**EXERCISE DIRECTIONS**. What is needed is each line of the data below that holds the string "parte".

(Plain-text document sources)
──────

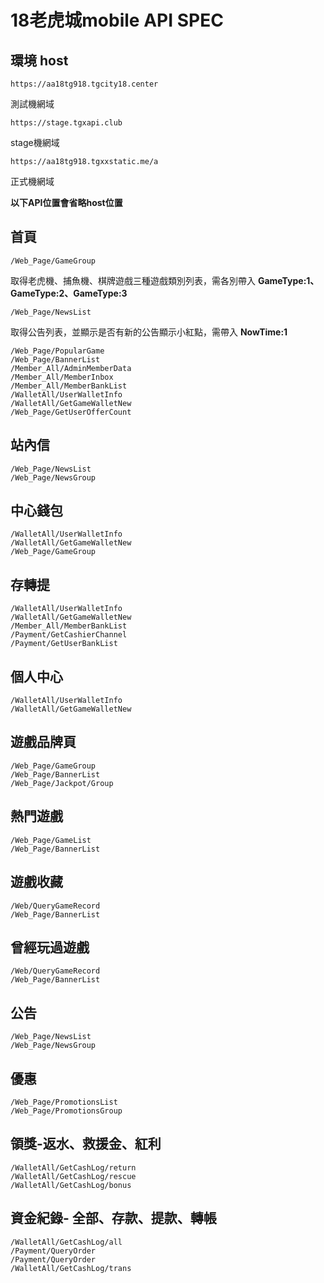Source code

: # 18老虎城mobile API SPEC

## 環境 host

```
https://aa18tg918.tgcity18.center
```

測試機網域

```
https://stage.tgxapi.club
```

stage機網域

```
https://aa18tg918.tgxxstatic.me/a
```

正式機網域

**以下API位置會省略host位置**


## 首頁

```
/Web_Page/GameGroup

```
取得老虎機、捕魚機、棋牌遊戲三種遊戲類別列表，需各別帶入 **GameType:1、GameType:2、GameType:3**

```
/Web_Page/NewsList
```
取得公告列表，並顯示是否有新的公告顯示小紅點，需帶入 **NowTime:1**</font>

```
/Web_Page/PopularGame
/Web_Page/BannerList
/Member_All/AdminMemberData
/Member_All/MemberInbox
/Member_All/MemberBankList
/WalletAll/UserWalletInfo
/WalletAll/GetGameWalletNew
/Web_Page/GetUserOfferCount
```


## 站內信

```
/Web_Page/NewsList
/Web_Page/NewsGroup
```

## 中心錢包

```
/WalletAll/UserWalletInfo
/WalletAll/GetGameWalletNew
/Web_Page/GameGroup
```

## 存轉提

```
/WalletAll/UserWalletInfo
/WalletAll/GetGameWalletNew
/Member_All/MemberBankList
/Payment/GetCashierChannel
/Payment/GetUserBankList
```

## 個人中心

```
/WalletAll/UserWalletInfo
/WalletAll/GetGameWalletNew
```


## 遊戲品牌頁

```
/Web_Page/GameGroup
/Web_Page/BannerList
/Web_Page/Jackpot/Group
```


## 熱門遊戲

```
/Web_Page/GameList
/Web_Page/BannerList
```


## 遊戲收藏

```
/Web/QueryGameRecord
/Web_Page/BannerList
```


## 曾經玩過遊戲

```
/Web/QueryGameRecord
/Web_Page/BannerList
```

## 公告

```
/Web_Page/NewsList
/Web_Page/NewsGroup
```

## 優惠

```
/Web_Page/PromotionsList
/Web_Page/PromotionsGroup
```


## 領獎-返水、救援金、紅利

```
/WalletAll/GetCashLog/return
/WalletAll/GetCashLog/rescue
/WalletAll/GetCashLog/bonus
```

## 資金紀錄- 全部、存款、提款、轉帳

```
/WalletAll/GetCashLog/all
/Payment/QueryOrder
/Payment/QueryOrder
/WalletAll/GetCashLog/trans
```
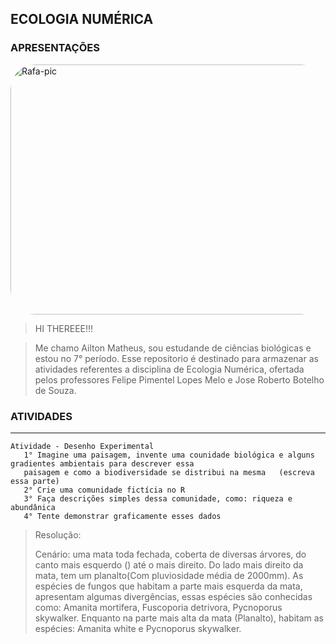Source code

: ## ECOLOGIA NUMÉRICA


### APRESENTAÇÕES
<img align="center" alt="Rafa-pic" height="400" width="1100" style="border-radius:40px;" src="https://media0.giphy.com/media/Nx0rz3jtxtEre/giphy.gif?cid=790b761128bf2c363fccb8c2657ce046565eea51baa99096&rid=giphy.gif&ct=g">



> HI THEREEE!!!

> Me chamo Ailton Matheus, sou estudande de ciências biológicas e estou no 7° período. Esse repositorio é destinado para armazenar as atividades referentes a disciplina de Ecologia Numérica, ofertada pelos professores Felipe Pimentel Lopes Melo e Jose Roberto Botelho de Souza.




### ATIVIDADES
________________________________________________________________
```
Atividade - Desenho Experimental
   1° Imagine uma paisagem, invente uma counidade biológica e alguns gradientes ambientais para descrever essa 
   paisagem e como a biodiversidade se distribui na mesma   (escreva essa parte)
   2° Crie uma comunidade fictícia no R
   3° Faça descrições simples dessa comunidade, como: riqueza e abundânica
   4° Tente demonstrar graficamente esses dados
```

> Resolução:
> 
> Cenário: uma mata toda fechada, coberta de diversas árvores, do canto mais esquerdo () até o mais direito. Do lado mais direito da mata, tem um planalto(Com pluviosidade média de 2000mm). As espécies de fungos que habitam a parte mais esquerda da mata, apresentam algumas divergências, essas espécies são conhecidas como: Amanita mortifera, Fuscoporia detrivora, Pycnoporus skywalker. Enquanto na parte mais alta da mata (Planalto), habitam as espécies: Amanita white e Pycnoporus skywalker.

──────

**ANSWER TO THIS EXERCISE**.
   paisagem e como a biodiversidade se distribui na mesma   (escreva essa parte)
> Cenário: uma mata toda fechada, coberta de diversas árvores, do canto mais esquerdo () até o mais direito. Do lado mais direito da mata, tem um planalto(Com pluviosidade média de 2000mm). As espécies de fungos que habitam a parte mais esquerda da mata, apresentam algumas divergências, essas espécies são conhecidas como: Amanita mortifera, Fuscoporia detrivora, Pycnoporus skywalker. Enquanto na parte mais alta da mata (Planalto), habitam as espécies: Amanita white e Pycnoporus skywalker.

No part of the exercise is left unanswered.